Nuestro problema no es porque no podemos cargar gasolina. Esto es mucho más
grave", dijo tras anunciar que hoy habrá una jornada de protesta.
Los problemas más graves ayer se veían en San Antonio del Táchira, en el paso
fronterizo más grande de la región. En total se calculaba que había 1.200
camiones parados. Del lado colombiano tuvieron que tirar 500 toneladas de
azúcar que iba a ser procesada en Venezuela, donde falta en los supermercados. Y
para pasar desde la ciudad venezolana de San Antonio al estado colombiano de
Santander del Norte se necesitaban 4 horas y atravesar cuatro controles
militares. Las tropas venezolanas que habían llegado a la zona ayer aquí no se
veían. Pero una fuente militar confirmó que ya estaba en sus puestos el 85% de
los 9.000 soldados enviados el domingo por Hugo Chávez.
Además estaba el miedo a lo que podía suceder en cualquier momento. "Yo trabajo
del otro lado, pero pueden cerrar la frontera y qué hago. Llegaré corriendo a
pasarla antes de que la cierren", se preguntaba angustiada Ana Lía, una chica de
19 años que estaba a punto de pasar.
"Se nos está aplicando una estrategia de lucha de guerrilla. Nadie nos informa
nada. Nos cortan la luz. No tenemos leche ni harina de maíz para las arepas ni
papel higiénico. Nadie explica nada", decía un hombre que no quería dar a
conocer su nombre. El temor no es raro de encontrar entre los venezolanos en la
frontera. La imagen de San Antonio es de una ciudad paralizada. Cientos
de autos están por horas detenidos y abiertos sobre la avenida Venezuela, la
principal de la ciudad, esperando avanzar hacia Colombia. En el último control
se los hace desviar y entrar al cuartel militar. Ahí se les quita la gasolina.
¿Pero cuánta?, preguntó Clarín.
"Eso depende. La regla las ponen ellos. Esto es el Far West. La Guardia Nacional
te quita el combustible para que no se venda en Colombia. Te dejan apenas
para que vayas y vuelvas, pero no te dan ni un recibo ni te devuelven el dinero.

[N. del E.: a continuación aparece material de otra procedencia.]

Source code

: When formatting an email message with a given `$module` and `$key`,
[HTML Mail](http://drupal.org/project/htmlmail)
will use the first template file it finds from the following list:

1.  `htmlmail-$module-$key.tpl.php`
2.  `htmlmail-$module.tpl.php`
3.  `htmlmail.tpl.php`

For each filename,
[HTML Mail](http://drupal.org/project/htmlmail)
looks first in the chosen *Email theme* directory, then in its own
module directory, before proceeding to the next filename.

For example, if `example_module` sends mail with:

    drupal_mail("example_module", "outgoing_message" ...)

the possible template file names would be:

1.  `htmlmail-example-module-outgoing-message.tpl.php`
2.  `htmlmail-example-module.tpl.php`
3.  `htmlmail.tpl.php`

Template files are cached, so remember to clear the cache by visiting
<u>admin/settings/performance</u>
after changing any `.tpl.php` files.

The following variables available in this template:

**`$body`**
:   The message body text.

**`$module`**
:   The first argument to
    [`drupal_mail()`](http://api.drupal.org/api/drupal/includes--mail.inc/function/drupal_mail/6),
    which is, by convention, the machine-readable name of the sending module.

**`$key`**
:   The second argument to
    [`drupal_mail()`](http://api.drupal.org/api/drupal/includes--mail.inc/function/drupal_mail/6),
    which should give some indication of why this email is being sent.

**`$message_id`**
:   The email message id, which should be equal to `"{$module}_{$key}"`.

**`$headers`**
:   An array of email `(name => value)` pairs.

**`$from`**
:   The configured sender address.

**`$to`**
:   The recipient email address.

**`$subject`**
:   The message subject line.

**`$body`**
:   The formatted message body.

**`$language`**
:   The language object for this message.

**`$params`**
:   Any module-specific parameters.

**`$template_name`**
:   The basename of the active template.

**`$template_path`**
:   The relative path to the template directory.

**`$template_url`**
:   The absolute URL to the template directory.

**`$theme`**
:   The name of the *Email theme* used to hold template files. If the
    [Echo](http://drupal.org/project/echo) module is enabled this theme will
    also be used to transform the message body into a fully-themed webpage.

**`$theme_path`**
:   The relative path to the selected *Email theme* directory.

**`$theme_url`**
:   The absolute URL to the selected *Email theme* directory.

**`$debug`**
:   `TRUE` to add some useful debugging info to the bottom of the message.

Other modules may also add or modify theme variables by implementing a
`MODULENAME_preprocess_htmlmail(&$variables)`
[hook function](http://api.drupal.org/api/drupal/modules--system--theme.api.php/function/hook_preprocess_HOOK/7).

Ellos se lo quedan. ¿A dónde va después? Nosotros lo hemos comprado. Yo no he
escuchado decir al presidente Chávez 'atropellen al pueblo'. Sí que refuercen la
frontera para protegernos. Pero no es protegernos quitarnos la gasolina y el
derecho a trabajar", se quejaba Juan Suárez, un transportista.

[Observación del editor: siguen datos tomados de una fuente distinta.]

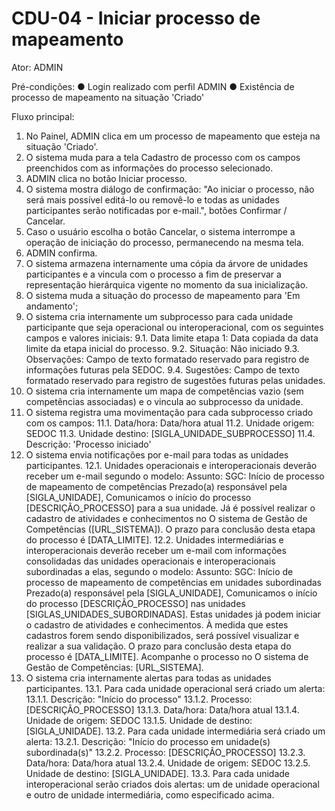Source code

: # CDU-04 - Iniciar processo de mapeamento

Ator: ADMIN

Pré-condições:
● Login realizado com perfil ADMIN
● Existência de processo de mapeamento na situação 'Criado'

Fluxo principal:
1. No Painel, ADMIN clica em um processo de mapeamento que esteja na situação 'Criado'.
2. O sistema muda para a tela Cadastro de processo com os campos preenchidos com as informações do processo selecionado.
3. ADMIN clica no botão Iniciar processo.
4. O sistema mostra diálogo de confirmação: "Ao iniciar o processo, não será mais possível editá-lo ou removê-lo e todas as unidades participantes serão notificadas por e-mail.", botões Confirmar / Cancelar.
5. Caso o usuário escolha o botão Cancelar, o sistema interrompe a operação de iniciação do processo, permanecendo na mesma tela.
6. ADMIN confirma.
7. O sistema armazena internamente uma cópia da árvore de unidades participantes e a vincula com o processo a fim de preservar a representação hierárquica vigente no momento da sua inicialização.
8. O sistema muda a situação do processo de mapeamento para 'Em andamento';
9. O sistema cria internamente um subprocesso para cada unidade participante que seja operacional ou interoperacional, com os seguintes campos e valores iniciais:
9.1. Data limite etapa 1: Data copiada da data limite da etapa inicial do processo.
9.2. Situação: Não iniciado
9.3. Observações: Campo de texto formatado reservado para registro de informações futuras pela SEDOC.
9.4. Sugestões: Campo de texto formatado reservado para registro de sugestões futuras pelas unidades.
10. O sistema cria internamente um mapa de competências vazio (sem competências associadas) e o vincula ao subprocesso da unidade.
11. O sistema registra uma movimentação para cada subprocesso criado com os campos:
11.1. Data/hora: Data/hora atual
11.2. Unidade origem: SEDOC
11.3. Unidade destino: [SIGLA_UNIDADE_SUBPROCESSO]
11.4. Descrição: 'Processo iniciado'
12. O sistema envia notificações por e-mail para todas as unidades participantes.
12.1. Unidades operacionais e interoperacionais deverão receber um e-mail segundo o modelo:
Assunto: SGC: Início de processo de mapeamento de competências
Prezado(a) responsável pela [SIGLA_UNIDADE],
Comunicamos o início do processo [DESCRIÇÃO_PROCESSO] para a sua unidade.
Já é possível realizar o cadastro de atividades e conhecimentos no O sistema de Gestão de Competências ([URL_SISTEMA]).
O prazo para conclusão desta etapa do processo é [DATA_LIMITE].
12.2. Unidades intermediárias e interoperacionais deverão receber um e-mail com informações consolidadas das unidades operacionais e interoperacionais subordinadas a elas, segundo o modelo:
Assunto: SGC: Início de processo de mapeamento de competências em unidades subordinadas
Prezado(a) responsável pela [SIGLA_UNIDADE],
Comunicamos o início do processo [DESCRIÇÃO_PROCESSO] nas unidades [SIGLAS_UNIDADES_SUBORDINADAS]. Estas unidades já podem iniciar o cadastro de atividades e conhecimentos. À medida que estes cadastros forem sendo disponibilizados, será possível visualizar e realizar a sua validação.
O prazo para conclusão desta etapa do processo é [DATA_LIMITE].
Acompanhe o processo no O sistema de Gestão de Competências: [URL_SISTEMA].
13. O sistema cria internamente alertas para todas as unidades participantes.
13.1. Para cada unidade operacional será criado um alerta:
13.1.1. Descrição: "Início do processo"
13.1.2. Processo: [DESCRIÇÃO_PROCESSO]
13.1.3. Data/hora: Data/hora atual
13.1.4. Unidade de origem: SEDOC
13.1.5. Unidade de destino: [SIGLA_UNIDADE].
13.2. Para cada unidade intermediária será criado um alerta:
13.2.1. Descrição: "Início do processo em unidade(s) subordinada(s)"
13.2.2. Processo: [DESCRIÇÃO_PROCESSO]
13.2.3. Data/hora: Data/hora atual
13.2.4. Unidade de origem: SEDOC
13.2.5. Unidade de destino: [SIGLA_UNIDADE].
13.3. Para cada unidade interoperacional serão criados dois alertas: um de unidade operacional e outro de unidade intermediária, como especificado acima.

La falta de combustible ayer dejó sin transporte público a 300.000 personas
en San Antonio y posiblemente la huelga hoy se extienda al resto del estado. "Es
un paro forzado", explicaba el jefe del gremio del transporte público, Celestino
Moreno. El racionamiento de combustible se aplica desde hace dos años en este
país que es uno de los principales productores de petróleo del mundo. Pero desde
febrero se aplican más controles en este estado. "El argumento es que no se
venda gasoil y gasolina a Colombia. Pero nosotros no somos quienes
contrabandeamos", explicaba Moreno. Hasta donde estaban reunidos los
transportistas había llegado el Capitán Abache de la Guardia Nacional, quedó que
trasmitiría el mensaje a Caracas.
Otra respuesta también esperaban los comerciantes. Un grupo de ellos habían ido
a hablar al paso fronterizo. "Esperaremos -explicaba uno de ellos parado junto a
Rosso- y si no hay respuesta llamaremos a la desobediencia civil". El
teléfono volvía a sonar. Era de la cadena BBC desde Londres: querían saber cómo
estaba la situación en esta frontera militarizada y desabastecida.